Когда его нет – а это примерно 90% рабочего времени, – сценаристу приходится работать «на голом мастерстве». Потому что дедлайн, в отличие от вдохновения, есть всегда.
Работа на голом мастерстве означает, что сценарист складывает историю из общеизвестных драматургических кирпичей: герой, антагонист, цель, конфликт, препятствия, потребность, суперсила… Но заказчик и сам прекрасно знает все эти кирпичи. И, получив вместо сценария слабо замаскированный кирпичный заводик, вздыхает: «Что-то все очень предсказуемо. Нужна неожиданность. Озарение. Прорыв!»
Проблема в том, что неожиданности, озарения и прорывы получаются только на вдохновении. Когда сценарист вдруг придумывает и пишет что-то такое, что удивляет его самого.
Если долгое время работать на голом мастерстве, чисто статистически момент, когда сценариста озарит вдохновение, когда-нибудь непременно наступит. Но вот беда: заказчик почти никогда не дает сценаристу работать достаточно долго для того, чтобы момент вдохновения все-таки наступил.
В общем, вдохновение – это как деньги: субстанция, которой сценаристу в силу разных обстоятельств всегда не хватает.
Но не только.
В сценарной работе вдохновением – вернее, его отсутствием – принято объяснять многие вещи, которые вообще-то объясняются иначе. А именно – ленью, пьянством, недостатком профессионального образования и отсутствием самодисциплины. «Мне что-то с утра не пишется», «история никак не складывается», «видимо, нет вдохновения» – все эти романтичные фразы означают, что сценарист или готовится продолбать дедлайн, или уже его продолбал.
Но ведь так и есть, скажете вы. Очень часто сценаристу просто не пишется. Ну вот не пишется – и все, хоть ты тресни. И история не складывается, сколько ее ни крути.

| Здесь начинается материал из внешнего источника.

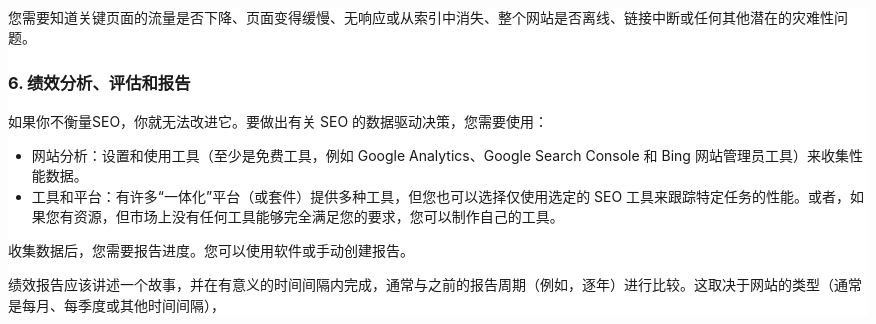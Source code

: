 您需要知道关键页面的流量是否下降、页面变得缓慢、无响应或从索引中消失、整个网站是否离线、链接中断或任何其他潜在的灾难性问题。

### 6. 绩效分析、评估和报告 ###
如果你不衡量SEO，你就无法改进它。要做出有关 SEO 的数据驱动决策，您需要使用：

- 网站分析：设置和使用工具（至少是免费工具，例如 Google Analytics、Google Search Console 和 Bing 网站管理员工具）来收集性能数据。
- 工具和平台：有许多“一体化”平台（或套件）提供多种工具，但您也可以选择仅使用选定的 SEO 工具来跟踪特定任务的性能。或者，如果您有资源，但市场上没有任何工具能够完全满足您的要求，您可以制作自己的工具。

收集数据后，您需要报告进度。您可以使用软件或手动创建报告。 

绩效报告应该讲述一个故事，并在有意义的时间间隔内完成，通常与之前的报告周期（例如，逐年）进行比较。这取决于网站的类型（通常是每月、每季度或其他时间间隔），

Все так. Но важно не это – а то, что сценарист делает с этой ситуацией дальше. Потому что дедлайн – он всегда дальше, за унылыми часами сидения перед пустым экраном ноутбука, за неспособностью связать двух слов и не сблевать от их банальности, за бессонными ночами и вязким чувством собственной несостоятельности. После всего этого все равно наступает дедлайн, который сценарист не продалбывает – если, конечно, он любит свою работу.